> _Problem requirements_
For each line below, return an exact copy.

> _Provided records_
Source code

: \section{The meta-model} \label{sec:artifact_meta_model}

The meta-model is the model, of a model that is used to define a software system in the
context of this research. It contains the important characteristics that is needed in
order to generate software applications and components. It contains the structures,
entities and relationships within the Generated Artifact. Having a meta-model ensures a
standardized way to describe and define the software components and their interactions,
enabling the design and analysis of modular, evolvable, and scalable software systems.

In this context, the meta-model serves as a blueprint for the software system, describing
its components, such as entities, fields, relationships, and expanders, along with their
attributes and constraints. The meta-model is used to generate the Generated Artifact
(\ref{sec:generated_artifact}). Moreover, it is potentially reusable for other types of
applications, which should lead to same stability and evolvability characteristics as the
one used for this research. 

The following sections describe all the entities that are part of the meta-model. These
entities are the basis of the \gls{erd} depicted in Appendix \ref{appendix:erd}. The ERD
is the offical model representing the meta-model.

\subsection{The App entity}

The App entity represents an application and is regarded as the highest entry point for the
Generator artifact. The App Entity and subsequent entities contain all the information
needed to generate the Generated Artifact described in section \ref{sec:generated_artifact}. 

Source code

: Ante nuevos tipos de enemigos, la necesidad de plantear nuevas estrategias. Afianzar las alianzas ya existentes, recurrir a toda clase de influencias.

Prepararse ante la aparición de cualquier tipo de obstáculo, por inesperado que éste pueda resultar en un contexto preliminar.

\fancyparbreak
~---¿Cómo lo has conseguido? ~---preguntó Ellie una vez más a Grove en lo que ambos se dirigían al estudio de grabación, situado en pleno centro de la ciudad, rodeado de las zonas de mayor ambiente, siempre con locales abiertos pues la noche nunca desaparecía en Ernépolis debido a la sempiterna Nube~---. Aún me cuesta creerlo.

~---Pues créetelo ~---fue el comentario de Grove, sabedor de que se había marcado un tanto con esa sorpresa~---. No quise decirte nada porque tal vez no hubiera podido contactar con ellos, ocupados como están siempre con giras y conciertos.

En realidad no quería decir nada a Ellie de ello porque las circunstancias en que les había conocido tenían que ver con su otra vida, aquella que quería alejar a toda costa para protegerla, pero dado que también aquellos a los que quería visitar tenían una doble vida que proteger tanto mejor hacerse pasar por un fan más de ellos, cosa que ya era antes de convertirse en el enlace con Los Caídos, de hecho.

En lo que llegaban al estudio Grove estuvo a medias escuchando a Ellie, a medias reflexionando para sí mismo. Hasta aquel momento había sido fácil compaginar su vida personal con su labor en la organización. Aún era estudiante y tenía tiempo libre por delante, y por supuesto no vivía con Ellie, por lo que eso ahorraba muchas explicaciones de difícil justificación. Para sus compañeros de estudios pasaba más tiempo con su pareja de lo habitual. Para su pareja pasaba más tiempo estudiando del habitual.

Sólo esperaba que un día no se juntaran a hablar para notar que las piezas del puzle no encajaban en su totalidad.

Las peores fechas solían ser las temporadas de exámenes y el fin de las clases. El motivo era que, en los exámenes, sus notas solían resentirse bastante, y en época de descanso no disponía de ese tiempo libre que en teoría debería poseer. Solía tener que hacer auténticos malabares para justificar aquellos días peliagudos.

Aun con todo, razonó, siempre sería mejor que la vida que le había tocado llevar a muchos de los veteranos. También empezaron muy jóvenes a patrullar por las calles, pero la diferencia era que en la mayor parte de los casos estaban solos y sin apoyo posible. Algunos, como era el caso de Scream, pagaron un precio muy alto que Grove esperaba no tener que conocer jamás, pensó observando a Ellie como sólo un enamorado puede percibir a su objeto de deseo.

> _Expected answer_
Source code

: \section{The meta-model} \label{sec:artifact_meta_model}

The meta-model is the model, of a model that is used to define a software system in the
context of this research. It contains the important characteristics that is needed in
order to generate software applications and components. It contains the structures,
entities and relationships within the Generated Artifact. Having a meta-model ensures a
standardized way to describe and define the software components and their interactions,
enabling the design and analysis of modular, evolvable, and scalable software systems.

In this context, the meta-model serves as a blueprint for the software system, describing
its components, such as entities, fields, relationships, and expanders, along with their
attributes and constraints. The meta-model is used to generate the Generated Artifact
(\ref{sec:generated_artifact}). Moreover, it is potentially reusable for other types of
applications, which should lead to same stability and evolvability characteristics as the
one used for this research. 

The following sections describe all the entities that are part of the meta-model. These
entities are the basis of the \gls{erd} depicted in Appendix \ref{appendix:erd}. The ERD
is the offical model representing the meta-model.

\subsection{The App entity}

The App entity represents an application and is regarded as the highest entry point for the
Generator artifact. The App Entity and subsequent entities contain all the information
needed to generate the Generated Artifact described in section \ref{sec:generated_artifact}. 

Source code

: Ante nuevos tipos de enemigos, la necesidad de plantear nuevas estrategias. Afianzar las alianzas ya existentes, recurrir a toda clase de influencias.

Prepararse ante la aparición de cualquier tipo de obstáculo, por inesperado que éste pueda resultar en un contexto preliminar.

\fancyparbreak
~---¿Cómo lo has conseguido? ~---preguntó Ellie una vez más a Grove en lo que ambos se dirigían al estudio de grabación, situado en pleno centro de la ciudad, rodeado de las zonas de mayor ambiente, siempre con locales abiertos pues la noche nunca desaparecía en Ernépolis debido a la sempiterna Nube~---. Aún me cuesta creerlo.

~---Pues créetelo ~---fue el comentario de Grove, sabedor de que se había marcado un tanto con esa sorpresa~---. No quise decirte nada porque tal vez no hubiera podido contactar con ellos, ocupados como están siempre con giras y conciertos.

En realidad no quería decir nada a Ellie de ello porque las circunstancias en que les había conocido tenían que ver con su otra vida, aquella que quería alejar a toda costa para protegerla, pero dado que también aquellos a los que quería visitar tenían una doble vida que proteger tanto mejor hacerse pasar por un fan más de ellos, cosa que ya era antes de convertirse en el enlace con Los Caídos, de hecho.

En lo que llegaban al estudio Grove estuvo a medias escuchando a Ellie, a medias reflexionando para sí mismo. Hasta aquel momento había sido fácil compaginar su vida personal con su labor en la organización. Aún era estudiante y tenía tiempo libre por delante, y por supuesto no vivía con Ellie, por lo que eso ahorraba muchas explicaciones de difícil justificación. Para sus compañeros de estudios pasaba más tiempo con su pareja de lo habitual. Para su pareja pasaba más tiempo estudiando del habitual.

Sólo esperaba que un día no se juntaran a hablar para notar que las piezas del puzle no encajaban en su totalidad.

Las peores fechas solían ser las temporadas de exámenes y el fin de las clases. El motivo era que, en los exámenes, sus notas solían resentirse bastante, y en época de descanso no disponía de ese tiempo libre que en teoría debería poseer. Solía tener que hacer auténticos malabares para justificar aquellos días peliagudos.

Aun con todo, razonó, siempre sería mejor que la vida que le había tocado llevar a muchos de los veteranos. También empezaron muy jóvenes a patrullar por las calles, pero la diferencia era que en la mayor parte de los casos estaban solos y sin apoyo posible. Algunos, como era el caso de Scream, pagaron un precio muy alto que Grove esperaba no tener que conocer jamás, pensó observando a Ellie como sólo un enamorado puede percibir a su objeto de deseo.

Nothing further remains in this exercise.